One thing we haven’t seen addressed on here are the challenges of conducting undrafted free agency “virtually”. Every team’s process is slightly different but here is a general example of what happens behind-the-scenes of the chaotic hour immediately following the draft...
The draft room is the control center. GM, head coach, salary cap manager, and director level guys are located here.

Scouts are dispatched to various assistant coaches offices to make recruiting calls and then report back to the draft room once they get a player committed...
In this example, your team finished the draft with 78 roster players, which means you need to sign 12 UDFA to reach 90-man limit. Those 12 spots will be broken down by positional need (ex. 2 RB, 3 WR, 3 OL, 1 LB, 2 CB, 1 PK).

The staff has already ranked UDFA by position.
If you need 2 RB then scouts/ass’t coaches will start calling the top 4-5 ranked players AND their agents. If the top 4-5 RBs all come from different parts of the country that will require all the various area scouts from those assigned regions to be involved in those calls.
Area scouts are the ones with boots on the ground so the recruiting efforts they put in all spring are critical. Keep in mind, top UDFA will have 20+ teams trying to call them so recruiting matters when it comes to whose phone call the player (and agent) accepts/ignores.
Scouts are usually given a set negotiating range/limit for each particular player’s signing bonus, which is the most critical piece of these negotiations.
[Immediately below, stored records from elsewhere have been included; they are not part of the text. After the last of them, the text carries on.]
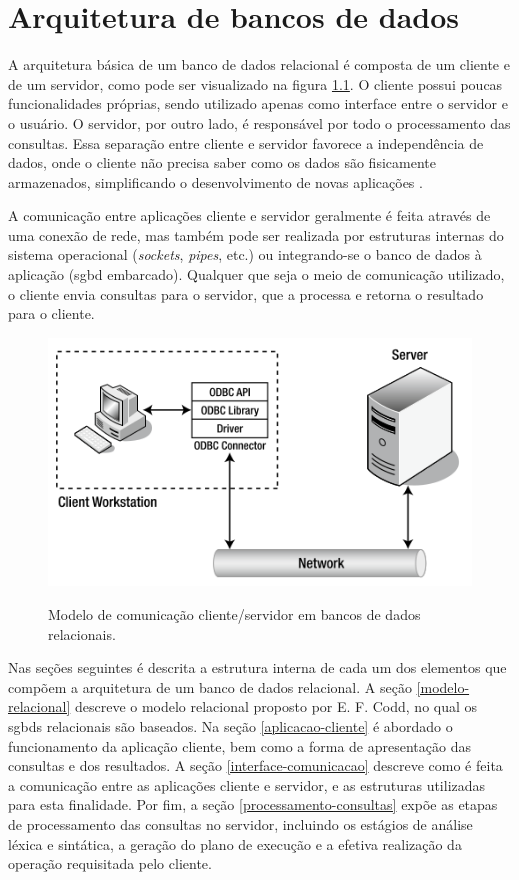 \chapter{Arquitetura de bancos de dados}
\label{arquitetura-bd}

A arquitetura básica de um banco de dados relacional é composta de um cliente e de um servidor, como pode ser visualizado na figura \ref{fig:client-server}. O cliente possui poucas funcionalidades próprias, sendo utilizado apenas como interface entre o servidor e o usuário. O servidor, por outro lado, é responsável por todo o processamento das consultas. Essa separação entre cliente e servidor favorece a independência de dados, onde o cliente não precisa saber como os dados são fisicamente armazenados, simplificando o desenvolvimento de novas aplicações \cite[p. 30]{Bell:2012}.

A comunicação entre aplicações cliente e servidor geralmente é feita através de uma conexão de rede, mas também pode ser realizada por estruturas internas do sistema operacional (\emph{sockets}, \emph{pipes}, etc.) ou integrando-se o banco de dados à aplicação (\gls{sgbd} embarcado). Qualquer que seja o meio de comunicação utilizado, o cliente envia consultas para o servidor, que a processa e retorna o resultado para o cliente.

\begin{figure}[H]
  \centering
  \caption{Modelo de comunicação cliente/servidor em bancos de dados relacionais.}
  \includegraphics[width=.65\textwidth]{images/client-server-model.png}
  \label{fig:client-server}
\end{figure}

Nas seções seguintes é descrita a estrutura interna de cada um dos elementos que compõem a arquitetura de um banco de dados relacional. A seção \ref{modelo-relacional} descreve o modelo relacional proposto por E. F. Codd, no qual os \glspl{sgbd} relacionais são baseados. Na seção \ref{aplicacao-cliente} é abordado o funcionamento da aplicação cliente, bem como a forma de apresentação das consultas e dos resultados. A seção \ref{interface-comunicacao} descreve como é feita a comunicação entre as aplicações cliente e servidor, e as estruturas utilizadas para esta finalidade. Por fim, a seção \ref{processamento-consultas} expõe as etapas de processamento das consultas no servidor, incluindo os estágios de análise léxica e sintática, a geração do plano de execução e a efetiva realização da operação requisitada pelo cliente.



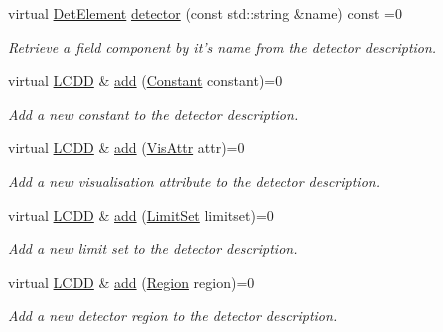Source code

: \begin{DoxyCompactItemize}
virtual \hyperlink{class_d_d4hep_1_1_geometry_1_1_det_element}{DetElement} \hyperlink{class_d_d4hep_1_1_geometry_1_1_l_c_d_d_a0ed0c4e5d72a1e07ce11cf2592d6de3e}{detector} (const std::string \&name) const =0
\begin{DoxyCompactList}\small\item\em Retrieve a field component by it's name from the detector description. \item\end{DoxyCompactList}\item 
virtual \hyperlink{class_d_d4hep_1_1_geometry_1_1_l_c_d_d}{LCDD} \& \hyperlink{class_d_d4hep_1_1_geometry_1_1_l_c_d_d_a438cd36346d10c381b99bdfaa80ba50e}{add} (\hyperlink{class_d_d4hep_1_1_geometry_1_1_constant}{Constant} constant)=0
\begin{DoxyCompactList}\small\item\em Add a new constant to the detector description. \item\end{DoxyCompactList}\item 
virtual \hyperlink{class_d_d4hep_1_1_geometry_1_1_l_c_d_d}{LCDD} \& \hyperlink{class_d_d4hep_1_1_geometry_1_1_l_c_d_d_a4913f783de23fed9eb9dc11678226aa8}{add} (\hyperlink{class_d_d4hep_1_1_geometry_1_1_vis_attr}{VisAttr} attr)=0
\begin{DoxyCompactList}\small\item\em Add a new visualisation attribute to the detector description. \item\end{DoxyCompactList}\item 
virtual \hyperlink{class_d_d4hep_1_1_geometry_1_1_l_c_d_d}{LCDD} \& \hyperlink{class_d_d4hep_1_1_geometry_1_1_l_c_d_d_a2b6a8c58332d26518c9def51f1acbc0d}{add} (\hyperlink{class_d_d4hep_1_1_geometry_1_1_limit_set}{LimitSet} limitset)=0
\begin{DoxyCompactList}\small\item\em Add a new limit set to the detector description. \item\end{DoxyCompactList}\item 
virtual \hyperlink{class_d_d4hep_1_1_geometry_1_1_l_c_d_d}{LCDD} \& \hyperlink{class_d_d4hep_1_1_geometry_1_1_l_c_d_d_a618c1268be853682f6da33777aae71a8}{add} (\hyperlink{class_d_d4hep_1_1_geometry_1_1_region}{Region} region)=0
\begin{DoxyCompactList}\small\item\em Add a new detector region to the detector description. \item\end{DoxyCompactList}\item 

\end{DoxyCompactItemize}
Once a scout/player/agent come to an agreement and get a commitment, the scout goes back to draft room to report it...
The scout announces the deal and the salary cap guy deducts that figure from the available UDFA signing bonus pool (assigned by NFL league office). HERE IS WHERE THE CHAOS OCCURS...
Because your team is recruiting/negotiating with 4 RBs for only 2 spots, many times multiple scouts will consummate deals in different offices at the same time. In that scenario, teams find themselves in situations where they have overcommitted and have to drop a player.
Another common pitfall is that sometimes players and agents aren’t on the same page and independently commit to different teams, which adds to the chaos. Usually in that scenario the head coach or GM will jump on a call to persuade the player or agent to sign with their team.
Apologies for long thread but this is just one scenario that creates chaos in UDFA. All parties are in competitive time crunch to make deals and you’re dealing with players/agents who are emotional after not getting drafted.
This post doesn’t do the adrenaline/stress/chaos of the UDFA process justice, as anyone that has been thru it on the team, player, or agent side will attest. Simply do not see how this process is conducted virtually.